======== Supplied material ========

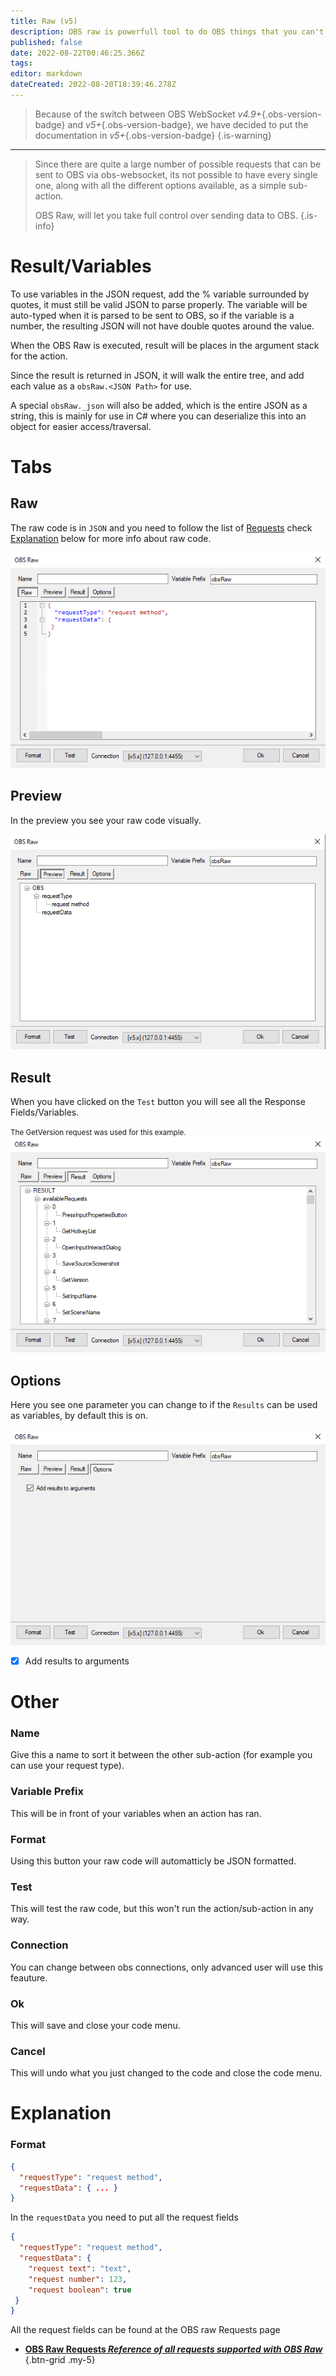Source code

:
 ```yaml
---
title: Raw (v5)
description: OBS raw is powerfull tool to do OBS things that you can't do in regular sub-actions.
published: false
date: 2022-08-22T00:46:25.366Z
tags: 
editor: markdown
dateCreated: 2022-08-20T18:39:46.278Z
---
```


> Because of the switch between OBS WebSocket *v4.9+*{.obs-version-badge} and *v5+*{.obs-version-badge}, we have decided to put the documentation in *v5+*{.obs-version-badge}
{.is-warning}
---
> Since there are quite a large number of possible requests that can be sent to OBS via obs-websocket, its not possible to have every single one, along with all the different options available, as a simple sub-action.
>
> OBS Raw, will let you take full control over sending data to OBS.
{.is-info}
# Result/Variables
To use variables in the JSON request, add the % variable surrounded by quotes, it must still be valid JSON to parse properly.  The variable will be auto-typed when it is parsed to be sent to OBS, so if the variable is a number, the resulting JSON will not have double quotes around the value.

When the OBS Raw is executed, result will be places in the argument stack for the action.

Since the result is returned in JSON, it will walk the entire tree, and add each value as a `obsRaw.<JSON Path>` for use.

A special `obsRaw._json` will also be added, which is the entire JSON as a string, this is mainly for use in C# where you can deserialize this into an object for easier access/traversal.

# Tabs
## Raw
The raw code is in `JSON` and you need to follow the list of [Requests](/en/Broadcasters/OBS/Requests) check [Explanation](#explanation) below for more info about raw code.

![obsraw-menu-raw-default.png](/broadcasters/obs/raw/raw/obsraw-menu-raw-default.png)

## Preview
In the preview you see your raw code visually.

![obsraw-menu-preview.png](/broadcasters/obs/raw/preview/obsraw-menu-preview.png)
## Result
When you have clicked on the `Test` button you will see all the Response Fields/Variables.

<small>The GetVersion request was used for this example.</small>
![obsraw-menu-result-request-getversion.png](/broadcasters/obs/raw/result/obsraw-menu-result-request-getversion.png)
## Options
Here you see one parameter you can change to if the `Results` can be used as variables, by default this is on.

![obsraw-menu-options.png](/broadcasters/obs/raw/options/obsraw-menu-options.png)
- [x] Add results to arguments

# Other
### Name
Give this a name to sort it between the other sub-action (for example you can use your request type).

### Variable Prefix
This will be in front of your variables when an action has ran.

### Format
Using this button your raw code will automatticly be JSON formatted.

### Test
This will test the raw code, but this won't run the action/sub-action in any way.

### Connection
You can change between obs connections, only advanced user will use this feauture.

### Ok
This will save and close your code menu.

### Cancel
This will undo what you just changed to the code and close the code menu.


# Explanation
### Format
```json
{
  "requestType": "request method",
  "requestData": { ... }
}
```
In the `requestData` you need to put all the request fields
```json
{
  "requestType": "request method",
  "requestData": { 
    "request text": "text",
    "request number": 123,
    "request boolean": true
 }
}
```
All the request fields can be found at the OBS raw Requests page
- [<i class="mdi mdi-frequently-asked-questions text--obs"></i>**OBS Raw Requests *Reference of all requests supported with OBS Raw***](/en/Broadcasters/OBS/Requests)
{.btn-grid .my-5}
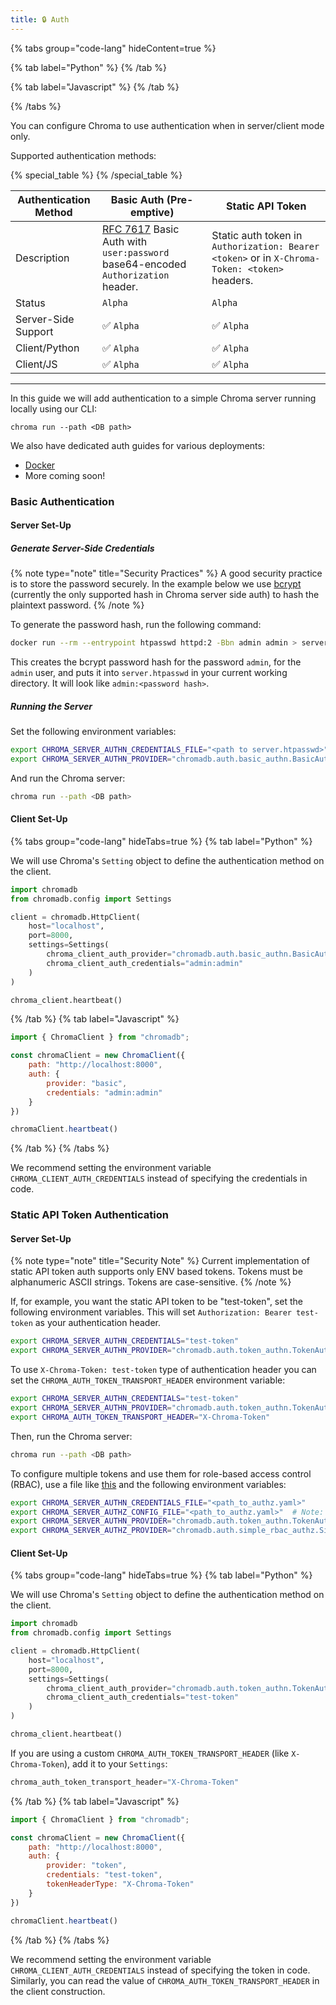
 ```yaml
---
title: 🔒 Auth
---
```


{% tabs group="code-lang" hideContent=true %}

{% tab label="Python" %}
{% /tab %}

{% tab label="Javascript" %}
{% /tab %}

{% /tabs %}

You can configure Chroma to use authentication when in server/client mode only.

Supported authentication methods:

{% special_table %}
{% /special_table %}

| Authentication Method | Basic Auth (Pre-emptive)                                                                                                  | Static API Token                                                                              |
| --------------------- | ------------------------------------------------------------------------------------------------------------------------- | --------------------------------------------------------------------------------------------- |
| Description           | [RFC 7617](https://www.rfc-editor.org/rfc/rfc7617) Basic Auth with `user:password` base64-encoded `Authorization` header. | Static auth token in `Authorization: Bearer <token>` or in `X-Chroma-Token: <token>` headers. |
| Status                | `Alpha`                                                                                                                   | `Alpha`                                                                                       |
| Server-Side Support   | ✅ `Alpha`                                                                                                                | ✅ `Alpha`                                                                                    |
| Client/Python         | ✅ `Alpha`                                                                                                                | ✅ `Alpha`                                                                                    |
| Client/JS             | ✅ `Alpha`                                                                                                                | ✅ `Alpha`                                                                                    |

***

In this guide we will add authentication to a simple Chroma server running locally using our CLI:

```shell
chroma run --path <DB path>
```

We also have dedicated auth guides for various deployments:
* [Docker](/deployment/docker#authentication-with-docker)
* More coming soon!

### Basic Authentication

#### Server Set-Up

##### Generate Server-Side Credentials

{% note type="note" title="Security Practices" %}
A good security practice is to store the password securely. In the example below we use [bcrypt](https://en.wikipedia.org/wiki/Bcrypt) (currently the only supported hash in Chroma server side auth) to hash the plaintext password.
{% /note %}

To generate the password hash, run the following command:

```bash
docker run --rm --entrypoint htpasswd httpd:2 -Bbn admin admin > server.htpasswd
```

This creates the bcrypt password hash for the password `admin`, for the `admin` user, and puts it into `server.htpasswd` in your current working directory. It will look like `admin:<password hash>`.

##### Running the Server

Set the following environment variables:

```bash
export CHROMA_SERVER_AUTHN_CREDENTIALS_FILE="<path to server.htpasswd>"
export CHROMA_SERVER_AUTHN_PROVIDER="chromadb.auth.basic_authn.BasicAuthenticationServerProvider"
```

And run the Chroma server:

```bash
chroma run --path <DB path>
```

#### Client Set-Up

{% tabs group="code-lang" hideTabs=true %}
{% tab label="Python" %}

We will use Chroma's `Setting` object to define the authentication method on the client.

```python
import chromadb
from chromadb.config import Settings

client = chromadb.HttpClient(
    host="localhost",
    port=8000,
    settings=Settings(
        chroma_client_auth_provider="chromadb.auth.basic_authn.BasicAuthClientProvider",
        chroma_client_auth_credentials="admin:admin"
    )
)

chroma_client.heartbeat()
```

{% /tab %}
{% tab label="Javascript" %}

```javascript
import { ChromaClient } from "chromadb";

const chromaClient = new ChromaClient({ 
    path: "http://localhost:8000", 
    auth: {
        provider: "basic",
        credentials: "admin:admin"
    }
})

chromaClient.heartbeat()
```

{% /tab %}
{% /tabs %}

We recommend setting the environment variable `CHROMA_CLIENT_AUTH_CREDENTIALS` instead of specifying the credentials in code.

### Static API Token Authentication

#### Server Set-Up

{% note type="note" title="Security Note" %}
Current implementation of static API token auth supports only ENV based tokens. Tokens must be alphanumeric ASCII strings. Tokens are case-sensitive.
{% /note %}

If, for example, you want the static API token to be "test-token", set the following environment variables. This will set `Authorization: Bearer test-token` as your authentication header.

```bash
export CHROMA_SERVER_AUTHN_CREDENTIALS="test-token"
export CHROMA_SERVER_AUTHN_PROVIDER="chromadb.auth.token_authn.TokenAuthenticationServerProvider"
```

To use `X-Chroma-Token: test-token` type of authentication header you can set the `CHROMA_AUTH_TOKEN_TRANSPORT_HEADER` environment variable:

```bash
export CHROMA_SERVER_AUTHN_CREDENTIALS="test-token"
export CHROMA_SERVER_AUTHN_PROVIDER="chromadb.auth.token_authn.TokenAuthenticationServerProvider"
export CHROMA_AUTH_TOKEN_TRANSPORT_HEADER="X-Chroma-Token"
```

Then, run the Chroma server:

```bash
chroma run --path <DB path>
```

To configure multiple tokens and use them for role-based access control (RBAC), use a file like [this](https://github.com/chroma-core/chroma/blob/main/examples/basic_functionality/authz/authz.yaml) and the following environment variables:

```bash
export CHROMA_SERVER_AUTHN_CREDENTIALS_FILE="<path_to_authz.yaml>"
export CHROMA_SERVER_AUTHZ_CONFIG_FILE="<path_to_authz.yaml>"  # Note: these are the same!
export CHROMA_SERVER_AUTHN_PROVIDER="chromadb.auth.token_authn.TokenAuthenticationServerProvider"
export CHROMA_SERVER_AUTHZ_PROVIDER="chromadb.auth.simple_rbac_authz.SimpleRBACAuthorizationProvider"
```

#### Client Set-Up

{% tabs group="code-lang" hideTabs=true %}
{% tab label="Python" %}

We will use Chroma's `Setting` object to define the authentication method on the client.

```python
import chromadb
from chromadb.config import Settings

client = chromadb.HttpClient(
    host="localhost",
    port=8000,
    settings=Settings(
        chroma_client_auth_provider="chromadb.auth.token_authn.TokenAuthClientProvider",
        chroma_client_auth_credentials="test-token"
    )
)

chroma_client.heartbeat()
```

If you are using a custom `CHROMA_AUTH_TOKEN_TRANSPORT_HEADER` (like `X-Chroma-Token`), add it to your `Settings`:

```python
chroma_auth_token_transport_header="X-Chroma-Token"
```

{% /tab %}
{% tab label="Javascript" %}

```javascript
import { ChromaClient } from "chromadb";

const chromaClient = new ChromaClient({ 
    path: "http://localhost:8000", 
    auth: {
        provider: "token",
        credentials: "test-token",
        tokenHeaderType: "X-Chroma-Token"
    }
})

chromaClient.heartbeat()
```

{% /tab %}
{% /tabs %}

We recommend setting the environment variable `CHROMA_CLIENT_AUTH_CREDENTIALS` instead of specifying the token in code. Similarly, you can read the value of `CHROMA_AUTH_TOKEN_TRANSPORT_HEADER` in the client construction.
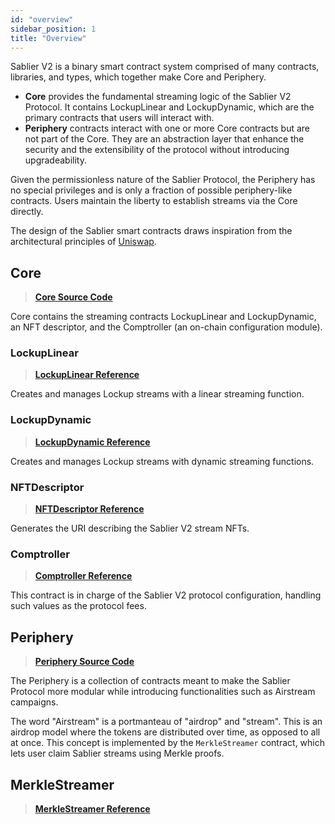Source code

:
 ```yaml
---
id: "overview"
sidebar_position: 1
title: "Overview"
---
```


Sablier V2 is a binary smart contract system comprised of many contracts, libraries, and types, which together make Core
and Periphery.

- **Core** provides the fundamental streaming logic of the Sablier V2 Protocol. It contains LockupLinear and
  LockupDynamic, which are the primary contracts that users will interact with.
- **Periphery** contracts interact with one or more Core contracts but are not part of the Core. They are an abstraction
  layer that enhance the security and the extensibility of the protocol without introducing upgradeability.

Given the permissionless nature of the Sablier Protocol, the Periphery has no special privileges and is only a fraction
of possible periphery-like contracts. Users maintain the liberty to establish streams via the Core directly.

The design of the Sablier smart contracts draws inspiration from the architectural principles of
[Uniswap](https://docs.uniswap.org/).

## Core

> [**Core Source Code**](https://github.com/sablier-labs/v2-core/tree/release)

Core contains the streaming contracts LockupLinear and LockupDynamic, an NFT descriptor, and the Comptroller (an
on-chain configuration module).

### LockupLinear

> [**LockupLinear Reference**](./core/contract.SablierV2LockupLinear/tree/release)

Creates and manages Lockup streams with a linear streaming function.

### LockupDynamic

> [**LockupDynamic Reference**](./core/contract.SablierV2LockupDynamic/tree/release)

Creates and manages Lockup streams with dynamic streaming functions.

### NFTDescriptor

> [**NFTDescriptor Reference**](./core/contract.SablierV2NFTDescriptor/tree/release)

Generates the URI describing the Sablier V2 stream NFTs.

### Comptroller

> [**Comptroller Reference**](./core/contract.SablierV2Comptroller/tree/release)

This contract is in charge of the Sablier V2 protocol configuration, handling such values as the protocol fees.

## Periphery

> [**Periphery Source Code**](https://github.com/sablier-labs/v2-periphery/tree/release)

The Periphery is a collection of contracts meant to make the Sablier Protocol more modular while introducing
functionalities such as Airstream campaigns.

The word "Airstream" is a portmanteau of "airdrop" and "stream". This is an airdrop model where the tokens are
distributed over time, as opposed to all at once. This concept is implemented by the `MerkleStreamer` contract, which
lets user claim Sablier streams using Merkle proofs.

## MerkleStreamer

> [**MerkleStreamer Reference**](./periphery/contract.SablierV2MerkleStreamerLL)
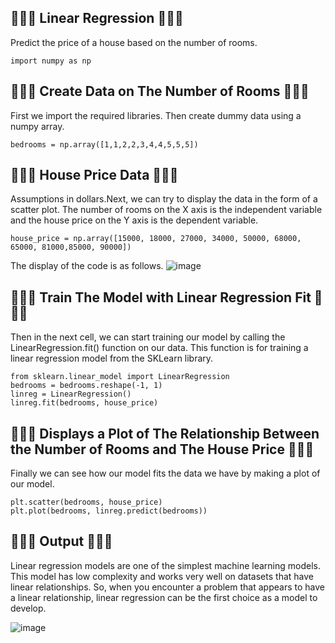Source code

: ## 🍉🍈🍇 Linear Regression 🍇🍈🍉
Predict the price of a house based on the number of rooms.

```
import numpy as np
```
 
## 🍉🍈🍇 Create Data on The Number of Rooms 🍇🍈🍉
First we import the required libraries. Then create dummy data using a numpy array.

```
bedrooms = np.array([1,1,2,2,3,4,4,5,5,5])
```
 
## 🍉🍈🍇 House Price Data 🍇🍈🍉
Assumptions in dollars.Next, we can try to display the data in the form of a scatter plot. The number of rooms on the X axis is the independent variable and the house price on the Y axis is the dependent variable. 

```
house_price = np.array([15000, 18000, 27000, 34000, 50000, 68000, 65000, 81000,85000, 90000])
```

The display of the code is as follows.
![image](https://github.com/diantyapitaloka/Sklearn-Linearregression/assets/147487436/e238c50e-0f5e-4f3e-9ce4-0bd3c763dcb4)

## 🍉🍈🍇 Train The Model with Linear Regression Fit 🍇🍈🍉
Then in the next cell, we can start training our model by calling the LinearRegression.fit() function on our data. This function is for training a linear regression model from the SKLearn library.

```
from sklearn.linear_model import LinearRegression
bedrooms = bedrooms.reshape(-1, 1)
linreg = LinearRegression()
linreg.fit(bedrooms, house_price)
```

## 🍉🍈🍇 Displays a Plot of The Relationship Between the Number of Rooms and The House Price 🍇🍈🍉
Finally we can see how our model fits the data we have by making a plot of our model.
```
plt.scatter(bedrooms, house_price)
plt.plot(bedrooms, linreg.predict(bedrooms))
```

## 🍉🍈🍇 Output 🍇🍈🍉
Linear regression models are one of the simplest machine learning models. This model has low complexity and works very well on datasets that have linear relationships. So, when you encounter a problem that appears to have a linear relationship, linear regression can be the first choice as a model to develop.

![image](https://github.com/diantyapitaloka/Sklearn-Linearregression/assets/147487436/5822b1a3-2220-4072-89f4-c723caf4b563)
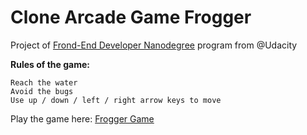 # Clone Arcade Game Frogger

Project of [Frond-End Developer Nanodegree](https://br.udacity.com/course/front-end-web-developer-nanodegree--nd001-br-advanced) program from @Udacity

**Rules of the game:**
```
Reach the water
Avoid the bugs
Use up / down / left / right arrow keys to move
```
Play the game here:
[Frogger Game](https://mrodrigochaves.github.io/frontend-nanodegree-arcade-game-frogger/)

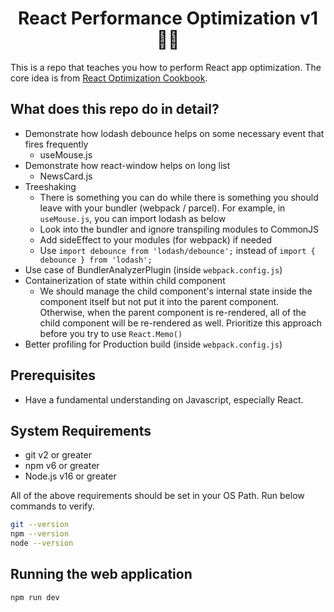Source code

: <h1 align="center">React Performance Optimization v1 👨‍💻</h1>

This is a repo that teaches you how to perform React app optimization. The core idea is from [React Optimization Cookbook](https://egghead.io/courses/react-optimization-cookbook-d67d54ba).

## What does this repo do in detail?

- Demonstrate how lodash debounce helps on some necessary event that fires frequently
  - useMouse.js
- Demonstrate how react-window helps on long list
  - NewsCard.js
- Treeshaking
  - There is something you can do while there is something you should leave with your bundler (webpack / parcel). For example, in `useMouse.js`, you can import lodash as below
  - Look into the bundler and ignore transpiling modules to CommonJS
  - Add sideEffect to your modules (for webpack) if needed
  - Use `import debounce from 'lodash/debounce';` instead of `import { debounce } from 'lodash';`
- Use case of BundlerAnalyzerPlugin (inside `webpack.config.js`)
- Containerization of state within child component
  - We should manage the child component's internal state inside the component itself but not put it into the parent component. Otherwise, when the parent component is re-rendered, all of the child component will be re-rendered as well. Prioritize this approach before you try to use `React.Memo()`
- Better profiling for Production build (inside `webpack.config.js`)

## Prerequisites

- Have a fundamental understanding on Javascript, especially React.

## System Requirements

- git v2 or greater
- npm v6 or greater
- Node.js v16 or greater

All of the above requirements should be set in your OS Path. Run below commands to verify.

```bash
git --version
npm --version
node --version
```

## Running the web application

```npm
npm run dev
```
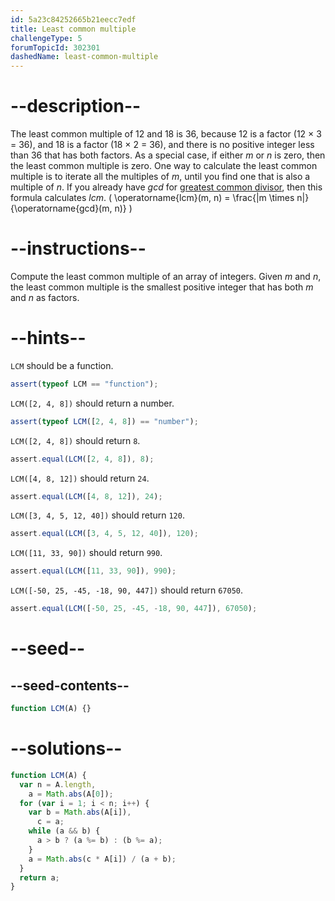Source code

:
 ```yaml
---
id: 5a23c84252665b21eecc7edf
title: Least common multiple
challengeType: 5
forumTopicId: 302301
dashedName: least-common-multiple
---
```


# --description--

The least common multiple of 12 and 18 is 36, because 12 is a factor (12 × 3 = 36), and 18 is a factor (18 × 2 = 36), and there is no positive integer less than 36 that has both factors. As a special case, if either _m_ or _n_ is zero, then the least common multiple is zero. One way to calculate the least common multiple is to iterate all the multiples of _m_, until you find one that is also a multiple of _n_. If you already have _gcd_ for [greatest common divisor](<https://rosettacode.org/wiki/greatest common divisor>), then this formula calculates _lcm_. ( \\operatorname{lcm}(m, n) = \\frac{|m \\times n|}{\\operatorname{gcd}(m, n)} )

# --instructions--

Compute the least common multiple of an array of integers. Given _m_ and _n_, the least common multiple is the smallest positive integer that has both _m_ and _n_ as factors.

# --hints--

`LCM` should be a function.

```js
assert(typeof LCM == "function");
```

`LCM([2, 4, 8])` should return a number.

```js
assert(typeof LCM([2, 4, 8]) == "number");
```

`LCM([2, 4, 8])` should return `8`.

```js
assert.equal(LCM([2, 4, 8]), 8);
```

`LCM([4, 8, 12])` should return `24`.

```js
assert.equal(LCM([4, 8, 12]), 24);
```

`LCM([3, 4, 5, 12, 40])` should return `120`.

```js
assert.equal(LCM([3, 4, 5, 12, 40]), 120);
```

`LCM([11, 33, 90])` should return `990`.

```js
assert.equal(LCM([11, 33, 90]), 990);
```

`LCM([-50, 25, -45, -18, 90, 447])` should return `67050`.

```js
assert.equal(LCM([-50, 25, -45, -18, 90, 447]), 67050);
```

# --seed--

## --seed-contents--

```js
function LCM(A) {}
```

# --solutions--

```js
function LCM(A) {
  var n = A.length,
    a = Math.abs(A[0]);
  for (var i = 1; i < n; i++) {
    var b = Math.abs(A[i]),
      c = a;
    while (a && b) {
      a > b ? (a %= b) : (b %= a);
    }
    a = Math.abs(c * A[i]) / (a + b);
  }
  return a;
}
```
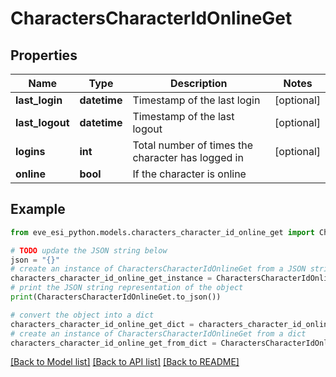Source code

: # CharactersCharacterIdOnlineGet


## Properties

Name | Type | Description | Notes
------------ | ------------- | ------------- | -------------
**last_login** | **datetime** | Timestamp of the last login | [optional] 
**last_logout** | **datetime** | Timestamp of the last logout | [optional] 
**logins** | **int** | Total number of times the character has logged in | [optional] 
**online** | **bool** | If the character is online | 

## Example

```python
from eve_esi_python.models.characters_character_id_online_get import CharactersCharacterIdOnlineGet

# TODO update the JSON string below
json = "{}"
# create an instance of CharactersCharacterIdOnlineGet from a JSON string
characters_character_id_online_get_instance = CharactersCharacterIdOnlineGet.from_json(json)
# print the JSON string representation of the object
print(CharactersCharacterIdOnlineGet.to_json())

# convert the object into a dict
characters_character_id_online_get_dict = characters_character_id_online_get_instance.to_dict()
# create an instance of CharactersCharacterIdOnlineGet from a dict
characters_character_id_online_get_from_dict = CharactersCharacterIdOnlineGet.from_dict(characters_character_id_online_get_dict)
```
[[Back to Model list]](../README.md#documentation-for-models) [[Back to API list]](../README.md#documentation-for-api-endpoints) [[Back to README]](../README.md)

========

▸ Problem statement
Pull every line that holds the string "Comptroller" out of the records.

▸ Exercise result
Core contains the streaming contracts LockupLinear and LockupDynamic, an NFT descriptor, and the Comptroller (an
### Comptroller
> [**Comptroller Reference**](./core/contract.SablierV2Comptroller/tree/release)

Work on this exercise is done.